Problem to solve:
Each line from the one that contains "2. 第一周的周一，整个团队" through the last line of the listing below is to be returned exactly as it stands, and nothing else.
Given entries below:
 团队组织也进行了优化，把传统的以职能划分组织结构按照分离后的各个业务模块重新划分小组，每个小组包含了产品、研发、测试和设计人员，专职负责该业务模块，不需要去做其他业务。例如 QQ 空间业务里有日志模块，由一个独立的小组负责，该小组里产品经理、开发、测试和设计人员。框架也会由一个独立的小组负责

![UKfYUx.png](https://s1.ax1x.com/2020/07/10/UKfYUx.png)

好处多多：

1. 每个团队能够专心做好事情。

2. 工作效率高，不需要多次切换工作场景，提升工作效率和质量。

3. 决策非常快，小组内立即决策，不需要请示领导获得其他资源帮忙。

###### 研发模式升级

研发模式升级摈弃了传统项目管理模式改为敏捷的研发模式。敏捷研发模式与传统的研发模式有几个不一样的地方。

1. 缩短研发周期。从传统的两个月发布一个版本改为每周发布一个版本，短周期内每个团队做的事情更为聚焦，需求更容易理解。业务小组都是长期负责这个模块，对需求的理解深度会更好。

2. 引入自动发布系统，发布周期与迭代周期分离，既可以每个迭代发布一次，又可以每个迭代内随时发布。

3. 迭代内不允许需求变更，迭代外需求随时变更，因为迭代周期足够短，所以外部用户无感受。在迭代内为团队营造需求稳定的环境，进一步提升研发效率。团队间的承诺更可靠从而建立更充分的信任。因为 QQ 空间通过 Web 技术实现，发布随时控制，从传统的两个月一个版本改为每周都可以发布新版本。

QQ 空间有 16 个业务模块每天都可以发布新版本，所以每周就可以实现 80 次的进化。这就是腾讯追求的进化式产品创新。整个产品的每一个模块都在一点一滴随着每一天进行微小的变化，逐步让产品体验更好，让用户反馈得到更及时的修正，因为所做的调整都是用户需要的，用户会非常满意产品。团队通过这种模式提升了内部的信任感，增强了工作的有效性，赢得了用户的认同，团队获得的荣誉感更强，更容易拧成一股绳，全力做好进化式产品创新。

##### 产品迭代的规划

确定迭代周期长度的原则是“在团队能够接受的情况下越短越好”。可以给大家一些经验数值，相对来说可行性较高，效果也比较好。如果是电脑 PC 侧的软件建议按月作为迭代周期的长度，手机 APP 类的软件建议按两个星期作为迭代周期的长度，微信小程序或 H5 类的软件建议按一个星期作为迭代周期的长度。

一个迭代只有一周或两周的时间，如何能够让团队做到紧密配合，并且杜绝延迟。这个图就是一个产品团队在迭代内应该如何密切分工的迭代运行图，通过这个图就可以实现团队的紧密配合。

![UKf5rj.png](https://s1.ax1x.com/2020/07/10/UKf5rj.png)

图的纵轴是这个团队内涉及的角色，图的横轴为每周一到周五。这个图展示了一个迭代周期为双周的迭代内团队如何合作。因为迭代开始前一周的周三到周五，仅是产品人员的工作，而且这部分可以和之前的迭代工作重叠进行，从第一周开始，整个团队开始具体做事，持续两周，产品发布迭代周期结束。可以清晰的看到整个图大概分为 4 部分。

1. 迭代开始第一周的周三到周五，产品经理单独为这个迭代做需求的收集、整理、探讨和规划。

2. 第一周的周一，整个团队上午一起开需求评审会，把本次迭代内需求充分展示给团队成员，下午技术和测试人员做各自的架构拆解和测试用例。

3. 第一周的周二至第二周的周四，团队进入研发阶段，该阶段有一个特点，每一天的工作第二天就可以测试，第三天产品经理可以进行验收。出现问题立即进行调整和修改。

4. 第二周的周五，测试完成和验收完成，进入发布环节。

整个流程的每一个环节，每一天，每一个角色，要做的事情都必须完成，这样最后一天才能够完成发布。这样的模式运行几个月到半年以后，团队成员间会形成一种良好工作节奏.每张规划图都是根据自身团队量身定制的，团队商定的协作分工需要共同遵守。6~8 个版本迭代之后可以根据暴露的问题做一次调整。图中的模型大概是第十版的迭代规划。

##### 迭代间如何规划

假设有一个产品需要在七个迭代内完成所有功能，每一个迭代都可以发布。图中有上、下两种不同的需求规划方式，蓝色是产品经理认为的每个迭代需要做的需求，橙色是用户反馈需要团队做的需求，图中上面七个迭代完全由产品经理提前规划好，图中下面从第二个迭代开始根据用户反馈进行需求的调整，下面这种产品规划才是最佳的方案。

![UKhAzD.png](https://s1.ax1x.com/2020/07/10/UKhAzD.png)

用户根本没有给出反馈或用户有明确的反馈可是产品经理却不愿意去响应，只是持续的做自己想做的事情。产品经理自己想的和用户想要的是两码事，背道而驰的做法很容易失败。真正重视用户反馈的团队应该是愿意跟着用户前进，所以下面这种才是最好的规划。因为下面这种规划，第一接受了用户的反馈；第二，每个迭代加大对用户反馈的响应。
End of Given entries.
Response to the exercise:
2. 第一周的周一，整个团队上午一起开需求评审会，把本次迭代内需求充分展示给团队成员，下午技术和测试人员做各自的架构拆解和测试用例。

3. 第一周的周二至第二周的周四，团队进入研发阶段，该阶段有一个特点，每一天的工作第二天就可以测试，第三天产品经理可以进行验收。出现问题立即进行调整和修改。

4. 第二周的周五，测试完成和验收完成，进入发布环节。

整个流程的每一个环节，每一天，每一个角色，要做的事情都必须完成，这样最后一天才能够完成发布。这样的模式运行几个月到半年以后，团队成员间会形成一种良好工作节奏.每张规划图都是根据自身团队量身定制的，团队商定的协作分工需要共同遵守。6~8 个版本迭代之后可以根据暴露的问题做一次调整。图中的模型大概是第十版的迭代规划。

##### 迭代间如何规划

假设有一个产品需要在七个迭代内完成所有功能，每一个迭代都可以发布。图中有上、下两种不同的需求规划方式，蓝色是产品经理认为的每个迭代需要做的需求，橙色是用户反馈需要团队做的需求，图中上面七个迭代完全由产品经理提前规划好，图中下面从第二个迭代开始根据用户反馈进行需求的调整，下面这种产品规划才是最佳的方案。

![UKhAzD.png](https://s1.ax1x.com/2020/07/10/UKhAzD.png)

用户根本没有给出反馈或用户有明确的反馈可是产品经理却不愿意去响应，只是持续的做自己想做的事情。产品经理自己想的和用户想要的是两码事，背道而驰的做法很容易失败。真正重视用户反馈的团队应该是愿意跟着用户前进，所以下面这种才是最好的规划。因为下面这种规划，第一接受了用户的反馈；第二，每个迭代加大对用户反馈的响应。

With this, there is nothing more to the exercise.